'''
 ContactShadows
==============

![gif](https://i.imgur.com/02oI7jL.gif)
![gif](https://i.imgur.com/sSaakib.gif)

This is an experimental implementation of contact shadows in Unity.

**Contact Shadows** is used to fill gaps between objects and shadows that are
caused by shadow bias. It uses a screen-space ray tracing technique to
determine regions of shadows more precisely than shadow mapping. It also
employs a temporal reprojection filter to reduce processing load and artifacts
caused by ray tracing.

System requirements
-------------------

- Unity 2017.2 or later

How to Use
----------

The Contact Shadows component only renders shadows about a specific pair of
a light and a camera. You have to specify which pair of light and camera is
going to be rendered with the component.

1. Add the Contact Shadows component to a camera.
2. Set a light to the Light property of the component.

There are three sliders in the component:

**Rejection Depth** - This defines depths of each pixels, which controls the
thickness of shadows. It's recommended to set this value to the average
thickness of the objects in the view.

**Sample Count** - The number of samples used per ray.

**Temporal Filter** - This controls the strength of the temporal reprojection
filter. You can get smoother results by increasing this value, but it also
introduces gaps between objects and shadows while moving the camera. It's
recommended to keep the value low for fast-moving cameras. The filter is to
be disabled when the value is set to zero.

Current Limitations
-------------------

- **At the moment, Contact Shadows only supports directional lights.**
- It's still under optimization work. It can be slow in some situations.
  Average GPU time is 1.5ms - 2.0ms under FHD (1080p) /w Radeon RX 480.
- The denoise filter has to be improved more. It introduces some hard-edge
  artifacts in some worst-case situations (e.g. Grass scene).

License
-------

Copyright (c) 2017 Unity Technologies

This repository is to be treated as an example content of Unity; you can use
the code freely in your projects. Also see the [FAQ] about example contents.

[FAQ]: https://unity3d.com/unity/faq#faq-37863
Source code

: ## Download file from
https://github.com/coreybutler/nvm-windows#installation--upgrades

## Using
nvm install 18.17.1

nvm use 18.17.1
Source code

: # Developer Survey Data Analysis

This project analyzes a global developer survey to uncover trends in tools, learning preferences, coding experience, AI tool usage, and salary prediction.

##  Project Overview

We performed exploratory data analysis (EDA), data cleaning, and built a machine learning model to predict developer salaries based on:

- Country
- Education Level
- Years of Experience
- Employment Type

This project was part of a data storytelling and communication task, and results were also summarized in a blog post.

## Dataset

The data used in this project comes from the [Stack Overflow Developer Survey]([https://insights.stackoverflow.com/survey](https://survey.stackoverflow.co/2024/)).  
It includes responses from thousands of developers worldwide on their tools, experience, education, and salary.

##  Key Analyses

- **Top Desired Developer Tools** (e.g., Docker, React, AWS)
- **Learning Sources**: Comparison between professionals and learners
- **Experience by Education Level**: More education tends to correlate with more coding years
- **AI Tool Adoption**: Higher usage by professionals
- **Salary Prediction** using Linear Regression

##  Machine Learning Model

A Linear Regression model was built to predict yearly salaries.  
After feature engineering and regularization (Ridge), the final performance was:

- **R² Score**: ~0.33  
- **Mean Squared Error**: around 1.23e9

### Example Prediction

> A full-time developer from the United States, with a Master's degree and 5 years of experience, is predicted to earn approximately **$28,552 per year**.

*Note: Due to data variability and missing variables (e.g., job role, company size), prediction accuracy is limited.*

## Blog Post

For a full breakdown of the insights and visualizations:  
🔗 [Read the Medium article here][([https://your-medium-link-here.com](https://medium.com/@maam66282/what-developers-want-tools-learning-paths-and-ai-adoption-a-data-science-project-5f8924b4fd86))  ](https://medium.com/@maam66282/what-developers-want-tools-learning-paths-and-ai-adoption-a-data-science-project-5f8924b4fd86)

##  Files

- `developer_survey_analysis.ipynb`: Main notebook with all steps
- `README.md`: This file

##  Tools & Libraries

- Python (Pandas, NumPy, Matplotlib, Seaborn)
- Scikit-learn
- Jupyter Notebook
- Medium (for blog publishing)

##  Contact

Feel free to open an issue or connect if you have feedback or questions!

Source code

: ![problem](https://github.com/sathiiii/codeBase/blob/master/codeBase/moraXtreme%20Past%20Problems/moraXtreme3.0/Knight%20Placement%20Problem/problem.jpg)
'''
'''
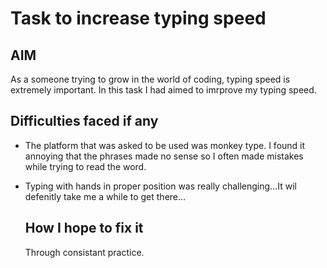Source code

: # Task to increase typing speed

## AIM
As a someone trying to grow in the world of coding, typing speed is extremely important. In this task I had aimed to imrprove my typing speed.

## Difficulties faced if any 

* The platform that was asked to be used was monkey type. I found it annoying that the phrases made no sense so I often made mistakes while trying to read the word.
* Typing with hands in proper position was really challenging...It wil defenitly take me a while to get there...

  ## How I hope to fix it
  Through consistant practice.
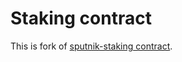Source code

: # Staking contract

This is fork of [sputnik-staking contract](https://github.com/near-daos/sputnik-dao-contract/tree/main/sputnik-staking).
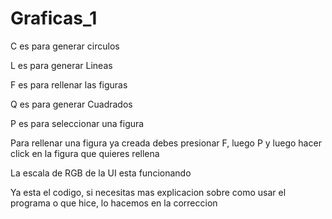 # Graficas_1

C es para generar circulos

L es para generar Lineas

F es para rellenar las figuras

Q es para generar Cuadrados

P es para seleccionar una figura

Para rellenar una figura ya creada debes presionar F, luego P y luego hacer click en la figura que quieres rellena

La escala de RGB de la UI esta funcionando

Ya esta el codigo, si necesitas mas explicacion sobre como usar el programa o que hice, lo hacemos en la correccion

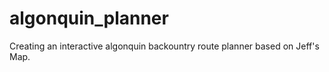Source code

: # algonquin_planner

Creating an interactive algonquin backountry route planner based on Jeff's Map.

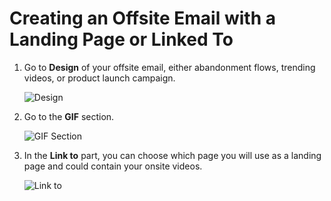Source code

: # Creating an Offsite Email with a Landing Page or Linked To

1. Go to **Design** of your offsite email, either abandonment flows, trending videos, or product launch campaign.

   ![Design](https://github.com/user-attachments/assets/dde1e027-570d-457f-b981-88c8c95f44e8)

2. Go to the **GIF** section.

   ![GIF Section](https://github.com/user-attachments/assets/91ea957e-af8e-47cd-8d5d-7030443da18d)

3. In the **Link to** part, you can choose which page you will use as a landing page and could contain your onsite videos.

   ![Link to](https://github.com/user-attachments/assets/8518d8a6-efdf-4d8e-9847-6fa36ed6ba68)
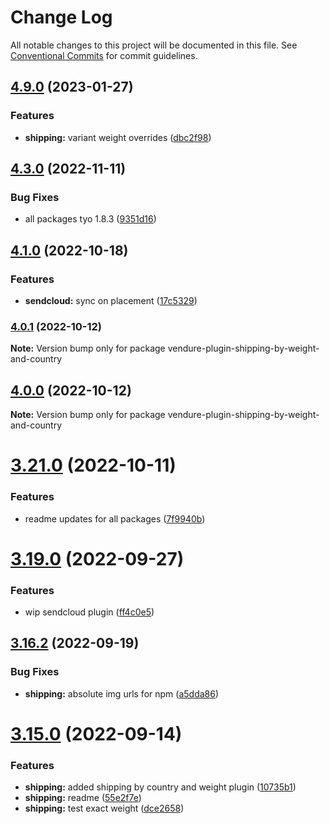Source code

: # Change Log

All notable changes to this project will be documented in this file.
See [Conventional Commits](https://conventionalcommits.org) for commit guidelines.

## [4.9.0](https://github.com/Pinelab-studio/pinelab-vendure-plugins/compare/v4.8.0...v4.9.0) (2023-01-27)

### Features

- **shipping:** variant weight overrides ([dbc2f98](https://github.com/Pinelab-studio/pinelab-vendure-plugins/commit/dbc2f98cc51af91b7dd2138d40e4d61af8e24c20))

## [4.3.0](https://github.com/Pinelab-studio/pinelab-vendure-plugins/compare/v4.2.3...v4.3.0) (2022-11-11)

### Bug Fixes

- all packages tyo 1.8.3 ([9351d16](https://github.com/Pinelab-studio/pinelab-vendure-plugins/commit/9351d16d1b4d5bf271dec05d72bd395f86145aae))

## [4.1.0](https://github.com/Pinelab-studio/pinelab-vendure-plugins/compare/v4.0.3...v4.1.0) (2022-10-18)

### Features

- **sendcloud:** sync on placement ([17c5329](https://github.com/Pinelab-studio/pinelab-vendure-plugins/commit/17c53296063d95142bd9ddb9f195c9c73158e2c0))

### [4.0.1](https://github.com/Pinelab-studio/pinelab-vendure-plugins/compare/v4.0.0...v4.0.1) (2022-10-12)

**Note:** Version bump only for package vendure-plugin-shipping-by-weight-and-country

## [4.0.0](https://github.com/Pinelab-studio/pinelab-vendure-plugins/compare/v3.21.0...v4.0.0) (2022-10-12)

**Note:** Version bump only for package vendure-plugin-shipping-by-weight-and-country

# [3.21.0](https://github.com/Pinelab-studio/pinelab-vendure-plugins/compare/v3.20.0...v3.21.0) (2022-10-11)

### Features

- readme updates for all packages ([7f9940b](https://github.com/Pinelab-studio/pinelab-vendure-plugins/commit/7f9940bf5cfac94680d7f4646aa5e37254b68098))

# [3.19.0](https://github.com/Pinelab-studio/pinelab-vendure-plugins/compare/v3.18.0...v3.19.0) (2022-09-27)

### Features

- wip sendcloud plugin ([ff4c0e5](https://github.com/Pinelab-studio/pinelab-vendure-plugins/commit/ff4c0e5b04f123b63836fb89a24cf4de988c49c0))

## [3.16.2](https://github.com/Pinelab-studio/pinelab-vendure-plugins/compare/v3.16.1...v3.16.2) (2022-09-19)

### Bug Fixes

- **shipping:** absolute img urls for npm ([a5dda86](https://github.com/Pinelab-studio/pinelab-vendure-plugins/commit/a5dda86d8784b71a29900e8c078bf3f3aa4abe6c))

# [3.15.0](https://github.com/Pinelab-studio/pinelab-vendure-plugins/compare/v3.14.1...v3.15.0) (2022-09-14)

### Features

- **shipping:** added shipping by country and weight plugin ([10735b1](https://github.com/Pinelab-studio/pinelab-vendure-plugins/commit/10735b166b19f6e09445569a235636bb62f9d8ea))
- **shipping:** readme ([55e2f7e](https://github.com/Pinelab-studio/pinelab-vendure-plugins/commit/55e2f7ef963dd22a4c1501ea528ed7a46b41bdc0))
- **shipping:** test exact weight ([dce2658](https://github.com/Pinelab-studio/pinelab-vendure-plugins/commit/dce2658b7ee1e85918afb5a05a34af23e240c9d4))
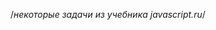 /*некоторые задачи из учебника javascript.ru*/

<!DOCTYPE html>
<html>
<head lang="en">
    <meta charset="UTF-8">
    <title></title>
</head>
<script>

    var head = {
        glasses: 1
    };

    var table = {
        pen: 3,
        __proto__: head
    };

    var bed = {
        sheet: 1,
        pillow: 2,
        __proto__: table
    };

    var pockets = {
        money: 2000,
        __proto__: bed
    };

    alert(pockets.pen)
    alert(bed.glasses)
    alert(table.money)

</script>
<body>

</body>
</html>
'''
'''
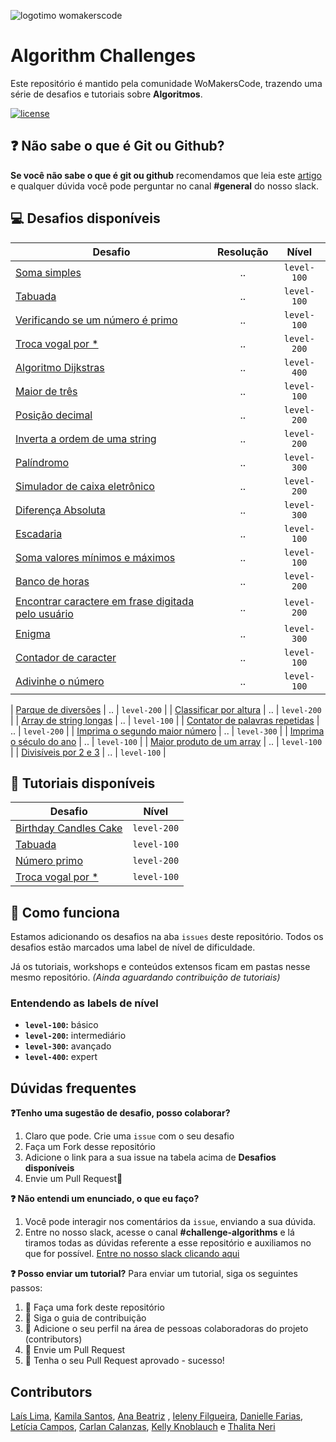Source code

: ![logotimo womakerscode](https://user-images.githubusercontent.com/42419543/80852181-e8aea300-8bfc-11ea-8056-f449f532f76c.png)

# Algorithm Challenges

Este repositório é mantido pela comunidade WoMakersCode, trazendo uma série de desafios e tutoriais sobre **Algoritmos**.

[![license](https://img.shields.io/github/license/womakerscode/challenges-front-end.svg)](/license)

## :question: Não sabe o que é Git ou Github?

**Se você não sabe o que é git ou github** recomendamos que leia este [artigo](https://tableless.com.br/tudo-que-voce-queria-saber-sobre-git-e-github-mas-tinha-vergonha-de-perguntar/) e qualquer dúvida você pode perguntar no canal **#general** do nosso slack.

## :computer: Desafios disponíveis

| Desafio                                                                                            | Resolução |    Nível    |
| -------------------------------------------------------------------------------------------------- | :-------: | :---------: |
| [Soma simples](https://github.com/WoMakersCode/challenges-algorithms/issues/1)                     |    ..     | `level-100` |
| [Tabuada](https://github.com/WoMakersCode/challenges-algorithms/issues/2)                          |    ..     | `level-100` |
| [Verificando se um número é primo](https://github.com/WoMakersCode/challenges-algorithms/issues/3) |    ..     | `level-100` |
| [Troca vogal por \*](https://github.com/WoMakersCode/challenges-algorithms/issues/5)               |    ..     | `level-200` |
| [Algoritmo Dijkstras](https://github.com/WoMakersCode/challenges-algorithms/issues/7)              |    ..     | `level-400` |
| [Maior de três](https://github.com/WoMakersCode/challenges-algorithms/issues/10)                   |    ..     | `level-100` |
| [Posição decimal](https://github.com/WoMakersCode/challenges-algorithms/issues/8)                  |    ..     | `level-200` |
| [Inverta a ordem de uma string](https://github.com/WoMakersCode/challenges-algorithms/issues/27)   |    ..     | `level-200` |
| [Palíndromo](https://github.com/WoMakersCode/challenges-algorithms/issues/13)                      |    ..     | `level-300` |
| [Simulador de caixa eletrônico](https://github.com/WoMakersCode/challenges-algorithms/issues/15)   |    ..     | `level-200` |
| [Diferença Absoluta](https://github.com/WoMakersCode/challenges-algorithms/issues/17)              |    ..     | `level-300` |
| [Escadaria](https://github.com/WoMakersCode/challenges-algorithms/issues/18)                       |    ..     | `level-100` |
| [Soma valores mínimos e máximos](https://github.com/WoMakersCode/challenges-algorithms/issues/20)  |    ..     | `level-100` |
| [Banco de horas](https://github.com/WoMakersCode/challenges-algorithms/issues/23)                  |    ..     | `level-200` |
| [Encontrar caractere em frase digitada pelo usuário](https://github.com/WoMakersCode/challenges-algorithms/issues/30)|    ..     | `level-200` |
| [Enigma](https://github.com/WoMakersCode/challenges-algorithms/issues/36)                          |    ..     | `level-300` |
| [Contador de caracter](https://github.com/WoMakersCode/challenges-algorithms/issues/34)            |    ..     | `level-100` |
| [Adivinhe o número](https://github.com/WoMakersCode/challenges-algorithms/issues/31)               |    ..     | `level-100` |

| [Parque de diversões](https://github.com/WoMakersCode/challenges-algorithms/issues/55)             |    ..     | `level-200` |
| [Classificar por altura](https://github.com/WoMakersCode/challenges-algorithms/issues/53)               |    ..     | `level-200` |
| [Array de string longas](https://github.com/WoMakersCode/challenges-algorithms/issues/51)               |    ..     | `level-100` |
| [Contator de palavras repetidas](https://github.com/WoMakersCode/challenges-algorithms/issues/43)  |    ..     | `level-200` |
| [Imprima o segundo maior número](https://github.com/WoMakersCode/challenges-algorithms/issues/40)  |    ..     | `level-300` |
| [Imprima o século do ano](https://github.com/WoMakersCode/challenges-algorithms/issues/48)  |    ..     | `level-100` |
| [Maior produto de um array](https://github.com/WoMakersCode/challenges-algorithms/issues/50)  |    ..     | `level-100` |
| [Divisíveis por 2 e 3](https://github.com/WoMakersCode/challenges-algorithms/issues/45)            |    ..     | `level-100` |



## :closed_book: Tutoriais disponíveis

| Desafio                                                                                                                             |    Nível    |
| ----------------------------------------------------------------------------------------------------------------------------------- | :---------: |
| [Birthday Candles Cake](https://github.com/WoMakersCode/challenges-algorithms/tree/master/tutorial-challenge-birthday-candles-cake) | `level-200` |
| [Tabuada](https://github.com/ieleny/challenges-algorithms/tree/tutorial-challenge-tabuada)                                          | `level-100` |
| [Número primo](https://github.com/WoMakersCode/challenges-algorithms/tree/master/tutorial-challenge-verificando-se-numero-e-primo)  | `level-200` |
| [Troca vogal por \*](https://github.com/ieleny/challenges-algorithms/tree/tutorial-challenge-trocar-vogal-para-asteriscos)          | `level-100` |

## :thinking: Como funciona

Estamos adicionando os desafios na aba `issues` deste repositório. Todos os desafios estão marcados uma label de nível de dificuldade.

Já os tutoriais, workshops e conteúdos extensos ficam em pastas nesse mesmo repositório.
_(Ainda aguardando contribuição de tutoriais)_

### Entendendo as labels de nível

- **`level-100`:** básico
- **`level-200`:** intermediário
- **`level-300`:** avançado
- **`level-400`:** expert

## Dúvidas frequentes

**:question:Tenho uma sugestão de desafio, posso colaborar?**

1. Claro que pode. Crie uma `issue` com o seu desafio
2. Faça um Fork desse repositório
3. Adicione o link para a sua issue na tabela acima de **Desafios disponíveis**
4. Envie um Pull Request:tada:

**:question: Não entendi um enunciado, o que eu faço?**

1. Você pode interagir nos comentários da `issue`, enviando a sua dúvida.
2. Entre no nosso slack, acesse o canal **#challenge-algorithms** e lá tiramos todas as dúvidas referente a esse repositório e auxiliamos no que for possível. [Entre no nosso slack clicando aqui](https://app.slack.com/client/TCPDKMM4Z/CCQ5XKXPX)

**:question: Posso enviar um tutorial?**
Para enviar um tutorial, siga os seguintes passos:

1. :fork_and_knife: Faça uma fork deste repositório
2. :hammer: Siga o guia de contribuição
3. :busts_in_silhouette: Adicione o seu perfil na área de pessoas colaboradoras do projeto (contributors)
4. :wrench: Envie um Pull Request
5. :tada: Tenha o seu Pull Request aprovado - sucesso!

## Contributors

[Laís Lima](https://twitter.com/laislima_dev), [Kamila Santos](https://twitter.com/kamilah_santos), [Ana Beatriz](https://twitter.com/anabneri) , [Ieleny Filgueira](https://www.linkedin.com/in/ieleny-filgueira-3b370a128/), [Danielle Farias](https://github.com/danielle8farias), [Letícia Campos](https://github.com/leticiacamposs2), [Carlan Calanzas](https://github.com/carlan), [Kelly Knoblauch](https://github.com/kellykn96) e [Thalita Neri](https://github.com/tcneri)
'''
A complete answer gives every line of the records holding "caused".

*Your response:*
caused by shadow bias. It uses a screen-space ray tracing technique to
caused by ray tracing.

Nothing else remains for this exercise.